(Saved data entries)
═══

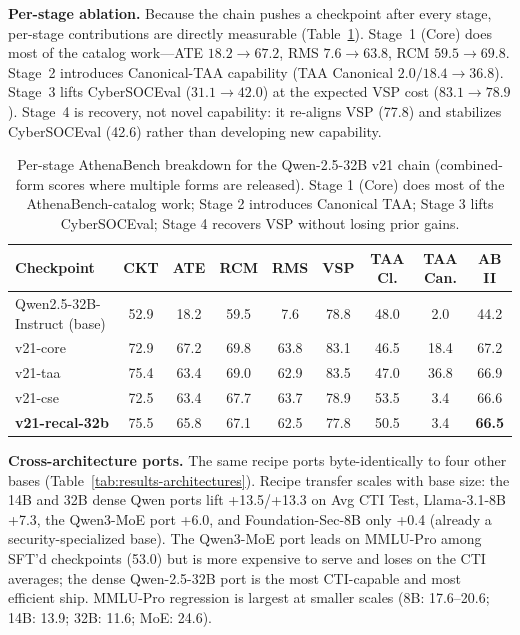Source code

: \documentclass[conference]{IEEEtran}
\begin{document}
\textbf{Per-stage ablation.} Because the chain pushes a checkpoint after every stage, per-stage contributions are directly measurable (Table~\ref{tab:results-per-stage}). Stage~1 (Core) does most of the catalog work---ATE $18.2\to67.2$, RMS $7.6\to63.8$, RCM $59.5\to69.8$. Stage~2 introduces Canonical-TAA capability (TAA Canonical $2.0/18.4\to36.8$). Stage~3 lifts CyberSOCEval ($31.1\to42.0$) at the expected VSP cost ($83.1\to78.9$). Stage~4 is recovery, not novel capability: it re-aligns VSP (77.8) and stabilizes CyberSOCEval (42.6) rather than developing new capability.

\begin{table}[t]
\centering
\caption{Per-stage AthenaBench breakdown for the Qwen-2.5-32B v21 chain (combined-form scores where multiple forms are released). Stage 1 (Core) does most of the AthenaBench-catalog work; Stage 2 introduces Canonical TAA; Stage 3 lifts CyberSOCEval; Stage 4 recovers VSP without losing prior gains.}
\label{tab:results-per-stage}
\small
\begin{tabular}{lcccccccc}
\hline
\textbf{Checkpoint} & \textbf{CKT} & \textbf{ATE} & \textbf{RCM} & \textbf{RMS} & \textbf{VSP} & \textbf{TAA Cl.} & \textbf{TAA Can.} & \textbf{AB II} \\
\hline
Qwen2.5-32B-Instruct (base) & 52.9 & 18.2 & 59.5 & 7.6  & 78.8 & 48.0 & 2.0  & 44.2 \\
v21-core                    & 72.9 & 67.2 & 69.8 & 63.8 & 83.1 & 46.5 & 18.4 & 67.2 \\
v21-taa                     & 75.4 & 63.4 & 69.0 & 62.9 & 83.5 & 47.0 & 36.8 & 66.9 \\
v21-cse                     & 72.5 & 63.4 & 67.7 & 63.7 & 78.9 & 53.5 & 3.4  & 66.6 \\
\textbf{v21-recal-32b}      & 75.5 & 65.8 & 67.1 & 62.5 & 77.8 & 50.5 & 3.4  & \textbf{66.5} \\
\hline
\end{tabular}
\end{table}
\textbf{Cross-architecture ports.} The same recipe ports byte-identically to four other bases (Table~\ref{tab:results-architectures}). Recipe transfer scales with base size: the 14B and 32B dense Qwen ports lift +13.5/+13.3 on Avg CTI Test, Llama-3.1-8B +7.3, the Qwen3-MoE port +6.0, and Foundation-Sec-8B only +0.4 (already a security-specialized base). The Qwen3-MoE port leads on MMLU-Pro among SFT'd checkpoints (53.0) but is more expensive to serve and loses on the CTI averages; the dense Qwen-2.5-32B port is the most CTI-capable and most efficient ship. MMLU-Pro regression is largest at smaller scales (8B: 17.6--20.6; 14B: 13.9; 32B: 11.6; MoE: 24.6).
\end{document}
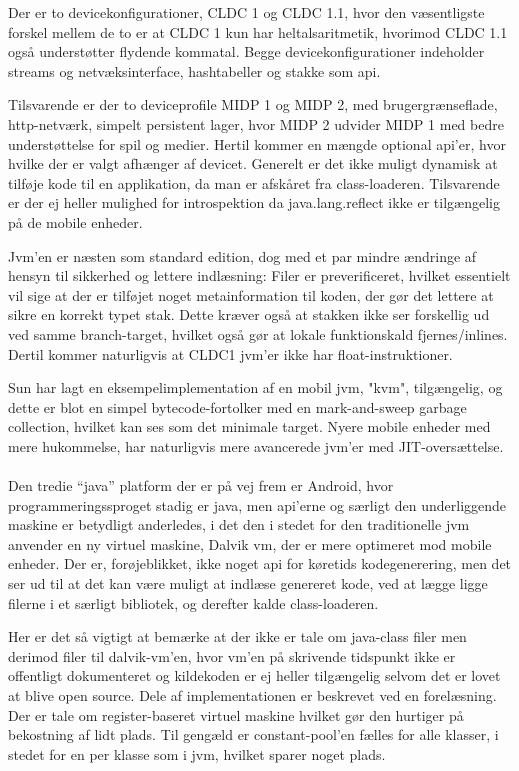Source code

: Der er to device\-konfigurationer, CLDC 1 og CLDC 1.1, hvor den væsentligste forskel mellem de to er at CLDC 1 kun har heltalsaritmetik, hvorimod CLDC 1.1 også understøtter flydende kommatal. Begge device\-konfigurationer indeholder streams og netvæksinterface, hashtabeller og stakke som api.

Tilsvarende er der to device\-profile MIDP 1 og MIDP 2, med brugergrænseflade, http-netværk, simpelt persistent lager, hvor MIDP 2 udvider MIDP 1 med bedre understøttelse for spil og medier. Hertil kommer en mængde optional api'er, hvor hvilke der er valgt afhænger af devicet.
Generelt er det ikke muligt dynamisk at tilføje kode til en applikation, da man er afskåret fra class-loaderen. Tilsvarende er der ej heller mulighed for introspektion da java.lang.reflect ikke er tilgængelig på de mobile enheder.

Jvm'en er næsten som standard edition, dog med et par mindre ændringe af hensyn til sikkerhed og lettere indlæsning: Filer er preverificeret, hvilket essentielt vil sige at der er tilføjet noget metainformation til koden, der gør det lettere at sikre en korrekt typet stak. Dette kræver også at stakken ikke ser forskellig ud ved samme branch-target, hvilket også gør at lokale funktionskald fjernes/inlines. Dertil kommer naturligvis at CLDC1 jvm'er ikke har float-instruktioner.

Sun har lagt en eksempelimplementation af en mobil jvm, "kvm", tilgængelig, og dette er blot en simpel bytecode-fortolker med en mark-and-sweep garbage collection, hvilket kan ses som det minimale target. Nyere mobile enheder med mere hukommelse, har naturligvis mere avancerede jvm'er med JIT-oversættelse.

\paragraph{}
Den tredie ``java'' platform der er på vej frem er Android, hvor programmeringssproget stadig er java, men api'erne og særligt den underliggende maskine er betydligt anderledes, i det den i stedet for den traditionelle jvm anvender en ny virtuel maskine, Dalvik vm, der er mere optimeret mod mobile enheder. Der er, forøjeblikket, ikke noget api for køretids kodegenerering, men det ser ud til at det kan være muligt at indlæse genereret kode, ved at lægge ligge filerne i et særligt bibliotek, og derefter kalde class-loaderen. 

Her er det så vigtigt at bemærke at der ikke er tale om java-class filer men derimod filer til dalvik-vm'en, hvor vm'en på skrivende tidspunkt ikke er offentligt dokumenteret og kildekoden er ej heller tilgængelig selvom det er lovet at blive open source. Dele af implementationen er beskrevet ved en forelæsning\cite{dalvik-talk}. Der er tale om register-baseret virtuel maskine hvilket gør den hurtiger på bekostning af lidt plads. Til gengæld er constant-pool'en fælles for alle klasser, i stedet for en per klasse som i jvm, hvilket sparer noget plads.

═══

YOUR OBJECTIVE: Set down every entry above without alteration, but print no images.

OUTPUT FOR THIS TASK:
Source code

: \documentclass[conference]{IEEEtran}
\begin{document}
\textbf{Per-stage ablation.} Because the chain pushes a checkpoint after every stage, per-stage contributions are directly measurable (Table~\ref{tab:results-per-stage}). Stage~1 (Core) does most of the catalog work---ATE $18.2\to67.2$, RMS $7.6\to63.8$, RCM $59.5\to69.8$. Stage~2 introduces Canonical-TAA capability (TAA Canonical $2.0/18.4\to36.8$). Stage~3 lifts CyberSOCEval ($31.1\to42.0$) at the expected VSP cost ($83.1\to78.9$). Stage~4 is recovery, not novel capability: it re-aligns VSP (77.8) and stabilizes CyberSOCEval (42.6) rather than developing new capability.

\begin{table}[t]
\centering
\caption{Per-stage AthenaBench breakdown for the Qwen-2.5-32B v21 chain (combined-form scores where multiple forms are released). Stage 1 (Core) does most of the AthenaBench-catalog work; Stage 2 introduces Canonical TAA; Stage 3 lifts CyberSOCEval; Stage 4 recovers VSP without losing prior gains.}
\label{tab:results-per-stage}
\small
\begin{tabular}{lcccccccc}
\hline
\textbf{Checkpoint} & \textbf{CKT} & \textbf{ATE} & \textbf{RCM} & \textbf{RMS} & \textbf{VSP} & \textbf{TAA Cl.} & \textbf{TAA Can.} & \textbf{AB II} \\
\hline
Qwen2.5-32B-Instruct (base) & 52.9 & 18.2 & 59.5 & 7.6  & 78.8 & 48.0 & 2.0  & 44.2 \\
v21-core                    & 72.9 & 67.2 & 69.8 & 63.8 & 83.1 & 46.5 & 18.4 & 67.2 \\
v21-taa                     & 75.4 & 63.4 & 69.0 & 62.9 & 83.5 & 47.0 & 36.8 & 66.9 \\
v21-cse                     & 72.5 & 63.4 & 67.7 & 63.7 & 78.9 & 53.5 & 3.4  & 66.6 \\
\textbf{v21-recal-32b}      & 75.5 & 65.8 & 67.1 & 62.5 & 77.8 & 50.5 & 3.4  & \textbf{66.5} \\
\hline
\end{tabular}
\end{table}
\textbf{Cross-architecture ports.} The same recipe ports byte-identically to four other bases (Table~\ref{tab:results-architectures}). Recipe transfer scales with base size: the 14B and 32B dense Qwen ports lift +13.5/+13.3 on Avg CTI Test, Llama-3.1-8B +7.3, the Qwen3-MoE port +6.0, and Foundation-Sec-8B only +0.4 (already a security-specialized base). The Qwen3-MoE port leads on MMLU-Pro among SFT'd checkpoints (53.0) but is more expensive to serve and loses on the CTI averages; the dense Qwen-2.5-32B port is the most CTI-capable and most efficient ship. MMLU-Pro regression is largest at smaller scales (8B: 17.6--20.6; 14B: 13.9; 32B: 11.6; MoE: 24.6).
\end{document}
Source code

: Der er to device\-konfigurationer, CLDC 1 og CLDC 1.1, hvor den væsentligste forskel mellem de to er at CLDC 1 kun har heltalsaritmetik, hvorimod CLDC 1.1 også understøtter flydende kommatal. Begge device\-konfigurationer indeholder streams og netvæksinterface, hashtabeller og stakke som api.

Tilsvarende er der to device\-profile MIDP 1 og MIDP 2, med brugergrænseflade, http-netværk, simpelt persistent lager, hvor MIDP 2 udvider MIDP 1 med bedre understøttelse for spil og medier. Hertil kommer en mængde optional api'er, hvor hvilke der er valgt afhænger af devicet.
Generelt er det ikke muligt dynamisk at tilføje kode til en applikation, da man er afskåret fra class-loaderen. Tilsvarende er der ej heller mulighed for introspektion da java.lang.reflect ikke er tilgængelig på de mobile enheder.

Jvm'en er næsten som standard edition, dog med et par mindre ændringe af hensyn til sikkerhed og lettere indlæsning: Filer er preverificeret, hvilket essentielt vil sige at der er tilføjet noget metainformation til koden, der gør det lettere at sikre en korrekt typet stak. Dette kræver også at stakken ikke ser forskellig ud ved samme branch-target, hvilket også gør at lokale funktionskald fjernes/inlines. Dertil kommer naturligvis at CLDC1 jvm'er ikke har float-instruktioner.

Sun har lagt en eksempelimplementation af en mobil jvm, "kvm", tilgængelig, og dette er blot en simpel bytecode-fortolker med en mark-and-sweep garbage collection, hvilket kan ses som det minimale target. Nyere mobile enheder med mere hukommelse, har naturligvis mere avancerede jvm'er med JIT-oversættelse.

\paragraph{}
Den tredie ``java'' platform der er på vej frem er Android, hvor programmeringssproget stadig er java, men api'erne og særligt den underliggende maskine er betydligt anderledes, i det den i stedet for den traditionelle jvm anvender en ny virtuel maskine, Dalvik vm, der er mere optimeret mod mobile enheder. Der er, forøjeblikket, ikke noget api for køretids kodegenerering, men det ser ud til at det kan være muligt at indlæse genereret kode, ved at lægge ligge filerne i et særligt bibliotek, og derefter kalde class-loaderen. 

Her er det så vigtigt at bemærke at der ikke er tale om java-class filer men derimod filer til dalvik-vm'en, hvor vm'en på skrivende tidspunkt ikke er offentligt dokumenteret og kildekoden er ej heller tilgængelig selvom det er lovet at blive open source. Dele af implementationen er beskrevet ved en forelæsning\cite{dalvik-talk}. Der er tale om register-baseret virtuel maskine hvilket gør den hurtiger på bekostning af lidt plads. Til gengæld er constant-pool'en fælles for alle klasser, i stedet for en per klasse som i jvm, hvilket sparer noget plads.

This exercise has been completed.